(Stored data)
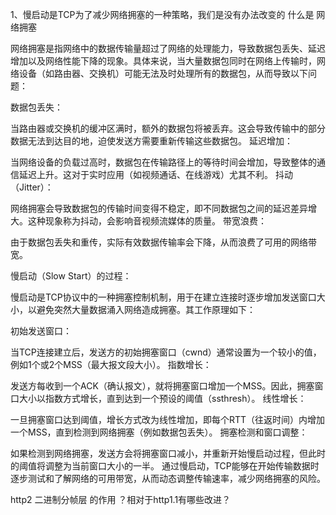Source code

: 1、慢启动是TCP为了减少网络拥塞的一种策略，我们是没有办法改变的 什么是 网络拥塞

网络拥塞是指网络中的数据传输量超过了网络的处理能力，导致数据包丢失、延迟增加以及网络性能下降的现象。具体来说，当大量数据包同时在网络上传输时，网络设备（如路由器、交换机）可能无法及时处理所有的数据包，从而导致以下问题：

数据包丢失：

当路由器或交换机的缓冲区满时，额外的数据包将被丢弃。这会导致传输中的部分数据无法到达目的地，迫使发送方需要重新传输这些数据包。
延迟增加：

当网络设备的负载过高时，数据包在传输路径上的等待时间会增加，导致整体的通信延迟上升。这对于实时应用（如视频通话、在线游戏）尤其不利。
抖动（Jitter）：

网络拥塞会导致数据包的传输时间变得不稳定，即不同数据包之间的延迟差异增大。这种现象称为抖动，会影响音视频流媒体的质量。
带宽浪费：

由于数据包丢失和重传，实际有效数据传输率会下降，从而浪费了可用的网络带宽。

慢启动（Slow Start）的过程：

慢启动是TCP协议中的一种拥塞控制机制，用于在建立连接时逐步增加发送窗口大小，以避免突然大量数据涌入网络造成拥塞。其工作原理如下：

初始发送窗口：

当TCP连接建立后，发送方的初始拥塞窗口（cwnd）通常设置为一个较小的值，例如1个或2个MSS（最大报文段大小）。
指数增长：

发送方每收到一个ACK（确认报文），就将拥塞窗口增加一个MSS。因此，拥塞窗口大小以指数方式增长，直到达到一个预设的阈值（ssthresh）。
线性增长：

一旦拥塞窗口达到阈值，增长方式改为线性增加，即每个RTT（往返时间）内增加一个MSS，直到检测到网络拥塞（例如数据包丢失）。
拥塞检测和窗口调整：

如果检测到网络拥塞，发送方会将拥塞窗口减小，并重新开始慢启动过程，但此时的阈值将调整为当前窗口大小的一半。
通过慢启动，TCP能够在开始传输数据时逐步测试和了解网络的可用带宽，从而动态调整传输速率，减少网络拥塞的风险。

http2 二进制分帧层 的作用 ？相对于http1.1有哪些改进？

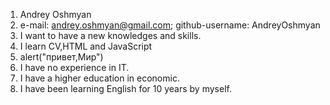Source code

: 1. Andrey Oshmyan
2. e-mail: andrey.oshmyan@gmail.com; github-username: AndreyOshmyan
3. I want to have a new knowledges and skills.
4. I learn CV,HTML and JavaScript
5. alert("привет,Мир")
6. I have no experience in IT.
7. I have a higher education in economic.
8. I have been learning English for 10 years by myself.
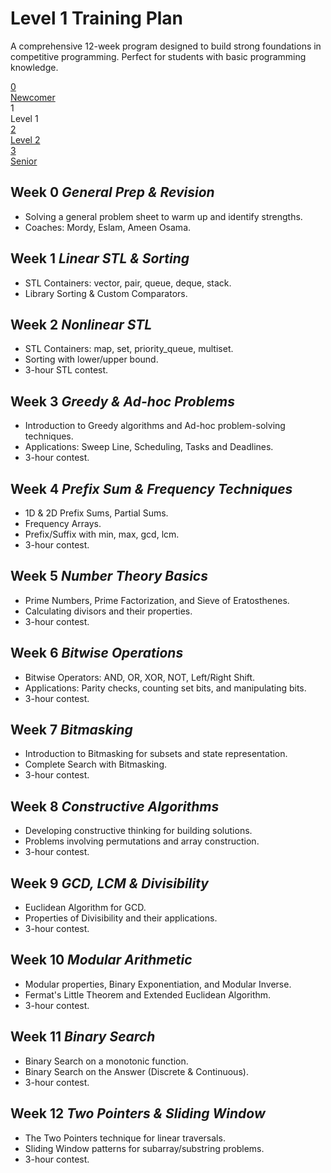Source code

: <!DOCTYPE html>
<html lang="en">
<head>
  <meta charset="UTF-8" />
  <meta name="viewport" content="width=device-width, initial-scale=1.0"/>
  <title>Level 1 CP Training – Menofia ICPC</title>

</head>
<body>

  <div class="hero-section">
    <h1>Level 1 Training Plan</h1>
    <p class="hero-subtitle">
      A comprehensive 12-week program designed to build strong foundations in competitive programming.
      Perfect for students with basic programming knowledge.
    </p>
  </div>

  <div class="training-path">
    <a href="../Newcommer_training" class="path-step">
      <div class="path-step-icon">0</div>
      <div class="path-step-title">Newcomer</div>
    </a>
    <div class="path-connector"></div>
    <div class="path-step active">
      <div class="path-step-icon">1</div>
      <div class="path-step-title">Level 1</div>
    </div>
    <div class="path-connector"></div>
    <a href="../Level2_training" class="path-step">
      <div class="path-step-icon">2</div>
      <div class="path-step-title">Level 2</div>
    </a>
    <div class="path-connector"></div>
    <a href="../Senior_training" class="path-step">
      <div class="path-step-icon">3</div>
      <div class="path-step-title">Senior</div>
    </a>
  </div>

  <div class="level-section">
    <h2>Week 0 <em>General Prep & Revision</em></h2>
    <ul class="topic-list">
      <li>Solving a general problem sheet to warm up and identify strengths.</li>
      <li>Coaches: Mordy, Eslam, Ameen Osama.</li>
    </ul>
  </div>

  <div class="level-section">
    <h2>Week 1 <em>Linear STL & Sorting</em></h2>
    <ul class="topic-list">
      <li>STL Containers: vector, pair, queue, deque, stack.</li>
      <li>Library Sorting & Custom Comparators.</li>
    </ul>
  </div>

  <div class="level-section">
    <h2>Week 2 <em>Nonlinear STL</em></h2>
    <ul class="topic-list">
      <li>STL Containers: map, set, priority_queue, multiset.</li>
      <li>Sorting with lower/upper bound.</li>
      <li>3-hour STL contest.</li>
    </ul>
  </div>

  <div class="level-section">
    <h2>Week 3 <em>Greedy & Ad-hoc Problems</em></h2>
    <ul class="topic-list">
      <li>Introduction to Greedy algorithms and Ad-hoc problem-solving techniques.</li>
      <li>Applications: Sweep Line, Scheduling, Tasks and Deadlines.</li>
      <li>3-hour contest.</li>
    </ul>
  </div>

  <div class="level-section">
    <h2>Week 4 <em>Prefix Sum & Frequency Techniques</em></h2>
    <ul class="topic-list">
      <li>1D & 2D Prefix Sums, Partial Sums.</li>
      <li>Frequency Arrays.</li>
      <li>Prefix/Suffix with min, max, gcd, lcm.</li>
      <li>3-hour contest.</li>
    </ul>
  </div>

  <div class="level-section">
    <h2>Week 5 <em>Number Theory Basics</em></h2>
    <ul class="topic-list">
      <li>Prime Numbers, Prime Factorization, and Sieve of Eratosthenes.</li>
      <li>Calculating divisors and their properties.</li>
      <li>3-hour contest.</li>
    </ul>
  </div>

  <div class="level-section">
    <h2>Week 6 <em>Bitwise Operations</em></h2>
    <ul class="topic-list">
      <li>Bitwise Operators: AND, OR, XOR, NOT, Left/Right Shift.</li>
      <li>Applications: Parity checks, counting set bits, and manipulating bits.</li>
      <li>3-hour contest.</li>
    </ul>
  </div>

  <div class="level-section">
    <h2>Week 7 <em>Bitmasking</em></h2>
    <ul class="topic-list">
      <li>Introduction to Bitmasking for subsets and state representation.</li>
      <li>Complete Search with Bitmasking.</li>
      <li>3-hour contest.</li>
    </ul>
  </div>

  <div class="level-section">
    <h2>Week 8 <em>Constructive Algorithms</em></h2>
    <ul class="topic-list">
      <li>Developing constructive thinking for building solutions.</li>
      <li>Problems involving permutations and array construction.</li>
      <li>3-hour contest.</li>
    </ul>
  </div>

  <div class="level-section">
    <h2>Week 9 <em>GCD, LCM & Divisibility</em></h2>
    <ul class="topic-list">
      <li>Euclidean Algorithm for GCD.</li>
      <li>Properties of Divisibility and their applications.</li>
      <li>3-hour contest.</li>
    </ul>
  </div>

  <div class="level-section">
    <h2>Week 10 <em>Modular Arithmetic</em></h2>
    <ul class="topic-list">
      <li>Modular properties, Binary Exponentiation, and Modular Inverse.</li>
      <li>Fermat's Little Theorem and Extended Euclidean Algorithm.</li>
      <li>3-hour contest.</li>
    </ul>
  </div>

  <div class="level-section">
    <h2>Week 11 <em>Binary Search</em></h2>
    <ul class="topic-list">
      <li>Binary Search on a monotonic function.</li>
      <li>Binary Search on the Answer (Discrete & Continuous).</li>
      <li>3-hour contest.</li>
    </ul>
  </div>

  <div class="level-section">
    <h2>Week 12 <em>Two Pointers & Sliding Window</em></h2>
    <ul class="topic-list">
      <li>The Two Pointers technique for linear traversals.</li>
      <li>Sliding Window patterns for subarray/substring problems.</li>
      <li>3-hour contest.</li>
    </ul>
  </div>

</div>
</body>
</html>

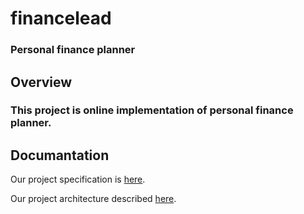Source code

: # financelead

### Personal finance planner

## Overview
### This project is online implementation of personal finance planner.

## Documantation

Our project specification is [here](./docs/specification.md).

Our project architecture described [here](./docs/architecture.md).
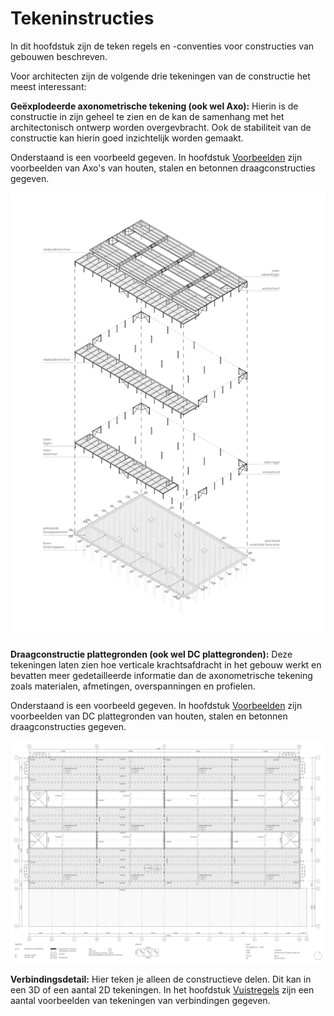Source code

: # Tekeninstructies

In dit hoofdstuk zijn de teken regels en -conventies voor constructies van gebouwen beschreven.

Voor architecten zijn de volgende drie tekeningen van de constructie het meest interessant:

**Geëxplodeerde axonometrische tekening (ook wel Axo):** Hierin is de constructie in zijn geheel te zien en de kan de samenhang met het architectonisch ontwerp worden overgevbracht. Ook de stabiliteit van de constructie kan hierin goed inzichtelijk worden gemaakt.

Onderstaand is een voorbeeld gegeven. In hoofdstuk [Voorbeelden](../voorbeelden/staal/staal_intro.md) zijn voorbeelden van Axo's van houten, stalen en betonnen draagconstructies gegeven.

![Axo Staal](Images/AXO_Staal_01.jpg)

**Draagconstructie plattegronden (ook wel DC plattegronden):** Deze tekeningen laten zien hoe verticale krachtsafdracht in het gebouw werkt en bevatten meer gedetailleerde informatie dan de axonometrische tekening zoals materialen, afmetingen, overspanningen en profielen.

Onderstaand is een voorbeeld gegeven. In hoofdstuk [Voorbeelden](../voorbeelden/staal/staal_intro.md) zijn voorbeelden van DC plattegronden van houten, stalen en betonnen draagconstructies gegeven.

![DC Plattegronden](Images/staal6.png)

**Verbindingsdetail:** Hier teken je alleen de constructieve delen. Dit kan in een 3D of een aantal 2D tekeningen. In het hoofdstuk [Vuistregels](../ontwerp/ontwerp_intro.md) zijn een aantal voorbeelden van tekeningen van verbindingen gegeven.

> **Work to be completed**
Search the data for "Bitwise". Copy every matching line.

> **Solution to this exercise**
    <h2>Week 6 <em>Bitwise Operations</em></h2>
      <li>Bitwise Operators: AND, OR, XOR, NOT, Left/Right Shift.</li>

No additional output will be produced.